每天的捕获量中,神职人员是不可缺的一部分,每一批解送索洛维茨的犯人的队列中都闪现着他们的银白的头发。
从二十年代初期开始,神智学者、神秘论者、招魂术士(帕连伯爵一伙从事扶乱活动)等人的小团体、宗教团体、别尔佳耶夫小组的哲学家也都纷纷落网。“东方天主教派”(弗拉基米尔·索洛维约夫的追随者)和A·N·阿勒里科索娃的小集团也被顺手粉碎了,全体成员都关进监狱。连普通的天主教信徒波兰天主教教士们也不知不觉地跟着进去了。
国家政治保卫局内务人民委员部在整个二十年代和三十年代最主要的目标之一就是在这个国家里彻底消灭宗教,然而要达到这个目标,必须采用把东正教信徒本身大批地关押起来的办法。对男女僧众的取缔、关押和放逐进行得十分紧张,先前的俄国生活就是被这些人搞成一团漆黑的。教会的活动分子们也被抓起来判刑。范围越来越大到后来连普通信教的俗人、老年人、特别是妇人也被包括进去。妇女们的信仰尤其顽固,在流放地和劳改营里人们许多年内还把这类妇女称做尼姑。
诚然,当时认为,抓他们和审他们并不是为了他们的信仰本身,而是因为他们公然说出自己的信仰以及用这种精神来教育子女。正如丹尼哑·霍德凯维奇所写的:
“你可以自由地祈祷,
但是……只能让上帝独自听到。”(因为这首诗她得到了十年刑期)一个相信自己握有精神真理的人,必须把它隐瞒起来,不使……自己的子女知道!!对子女进行宗教教育在二十年代开始按刑法典第五十八条10项,即反革命宣传论罪!诚然,在法庭上还会给你一个宣布脱离宗教的机会。这种情形不常见,但是有过:一个家庭,父亲脱离了宗教,留下来抚养子女,而母亲却上了索洛维茨(在这几十年中间,妇女在信仰上表现出了极大的坚忍性)。所有宗教犯的刑期一概是十年当时的最高刑期。
(与此同时,特别在一九二七年,为迎接纯洁的社会的到来而对各大城市进行净化时,妓女们也同“尼姑们”混在一起被送到索洛维茨。对孽海之花们的惩戒,刑律轻,刑期只有三年。押送途中、递解站以及索洛维茨本身的环境都不能妨碍她们继续以其风流职业在长官们身上、在押解队士兵身上挣钱。三年一过,她们拎着沉甸甸的箱子回到出发的地点。而宗教犯们却永远断绝了重返家园与子女团聚的前途。)

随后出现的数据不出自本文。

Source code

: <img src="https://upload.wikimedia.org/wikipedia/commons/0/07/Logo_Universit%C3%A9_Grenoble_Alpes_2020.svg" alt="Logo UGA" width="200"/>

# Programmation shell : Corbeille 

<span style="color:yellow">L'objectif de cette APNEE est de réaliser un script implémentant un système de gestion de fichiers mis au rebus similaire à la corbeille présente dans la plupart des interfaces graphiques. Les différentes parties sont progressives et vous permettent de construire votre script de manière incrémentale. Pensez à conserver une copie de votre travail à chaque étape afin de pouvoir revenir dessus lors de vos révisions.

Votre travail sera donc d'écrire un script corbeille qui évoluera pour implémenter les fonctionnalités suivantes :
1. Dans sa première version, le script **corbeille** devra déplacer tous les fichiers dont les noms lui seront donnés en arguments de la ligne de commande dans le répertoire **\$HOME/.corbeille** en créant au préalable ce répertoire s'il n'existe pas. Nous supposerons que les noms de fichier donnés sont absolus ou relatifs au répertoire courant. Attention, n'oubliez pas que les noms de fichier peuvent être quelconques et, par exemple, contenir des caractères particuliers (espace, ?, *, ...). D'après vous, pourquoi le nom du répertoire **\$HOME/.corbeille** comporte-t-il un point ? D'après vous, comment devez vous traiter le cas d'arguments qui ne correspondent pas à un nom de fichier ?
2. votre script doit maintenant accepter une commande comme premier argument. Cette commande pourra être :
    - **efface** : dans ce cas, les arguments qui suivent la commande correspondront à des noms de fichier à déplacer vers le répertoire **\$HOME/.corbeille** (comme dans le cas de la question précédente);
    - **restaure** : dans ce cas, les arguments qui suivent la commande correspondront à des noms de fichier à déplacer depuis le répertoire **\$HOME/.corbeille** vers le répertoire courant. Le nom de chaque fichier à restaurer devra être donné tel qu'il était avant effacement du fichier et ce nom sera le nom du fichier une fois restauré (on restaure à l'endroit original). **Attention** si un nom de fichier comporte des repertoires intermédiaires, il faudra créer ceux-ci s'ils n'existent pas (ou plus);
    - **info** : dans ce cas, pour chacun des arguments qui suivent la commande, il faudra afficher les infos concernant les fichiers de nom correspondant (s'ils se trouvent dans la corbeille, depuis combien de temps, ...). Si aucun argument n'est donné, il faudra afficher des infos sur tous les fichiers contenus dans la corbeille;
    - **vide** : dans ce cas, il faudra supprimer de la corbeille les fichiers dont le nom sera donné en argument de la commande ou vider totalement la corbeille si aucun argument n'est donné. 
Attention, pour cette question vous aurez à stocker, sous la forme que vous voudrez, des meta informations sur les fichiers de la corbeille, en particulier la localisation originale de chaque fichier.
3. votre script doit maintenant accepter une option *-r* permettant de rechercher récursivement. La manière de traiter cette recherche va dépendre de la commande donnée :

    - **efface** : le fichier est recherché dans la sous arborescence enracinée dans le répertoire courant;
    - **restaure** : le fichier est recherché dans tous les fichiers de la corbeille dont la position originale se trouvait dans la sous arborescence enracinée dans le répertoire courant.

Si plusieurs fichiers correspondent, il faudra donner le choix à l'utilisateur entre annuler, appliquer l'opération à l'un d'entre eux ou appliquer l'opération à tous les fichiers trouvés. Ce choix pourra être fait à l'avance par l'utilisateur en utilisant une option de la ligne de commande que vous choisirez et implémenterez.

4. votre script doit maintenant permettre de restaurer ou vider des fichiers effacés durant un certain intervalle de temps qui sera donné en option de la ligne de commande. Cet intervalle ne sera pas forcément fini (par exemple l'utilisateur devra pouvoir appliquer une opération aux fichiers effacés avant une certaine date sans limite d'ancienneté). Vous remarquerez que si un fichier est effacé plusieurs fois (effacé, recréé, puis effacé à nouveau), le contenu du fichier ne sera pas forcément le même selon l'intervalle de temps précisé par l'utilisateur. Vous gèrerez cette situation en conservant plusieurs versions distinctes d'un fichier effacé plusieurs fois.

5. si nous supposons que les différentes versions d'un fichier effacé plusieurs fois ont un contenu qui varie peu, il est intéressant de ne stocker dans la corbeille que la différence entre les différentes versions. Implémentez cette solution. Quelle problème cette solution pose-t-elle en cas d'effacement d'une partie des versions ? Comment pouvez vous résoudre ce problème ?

在二十年代早期就已经出现了纯民族的水流对各自的边疆区说来,尤其是用俄国的尺度来衡量,暂时还不算大:阿塞拜疆的平等党党员、亚美尼亚的达什纳克党人、格鲁吉亚的孟什维克和反抗在中亚细亚建立苏维埃政权的土库曼巴斯马赤(中亚境内的工农兵代表苏维埃里面俄国人占的比重极大,被人说成是俄国人的政权)。犹太复国主义的“盖哈鲁茨协会”,因为赶不上风靡一时的国际主义的浪头,全体成员都在一九二六年被关进了牢狱。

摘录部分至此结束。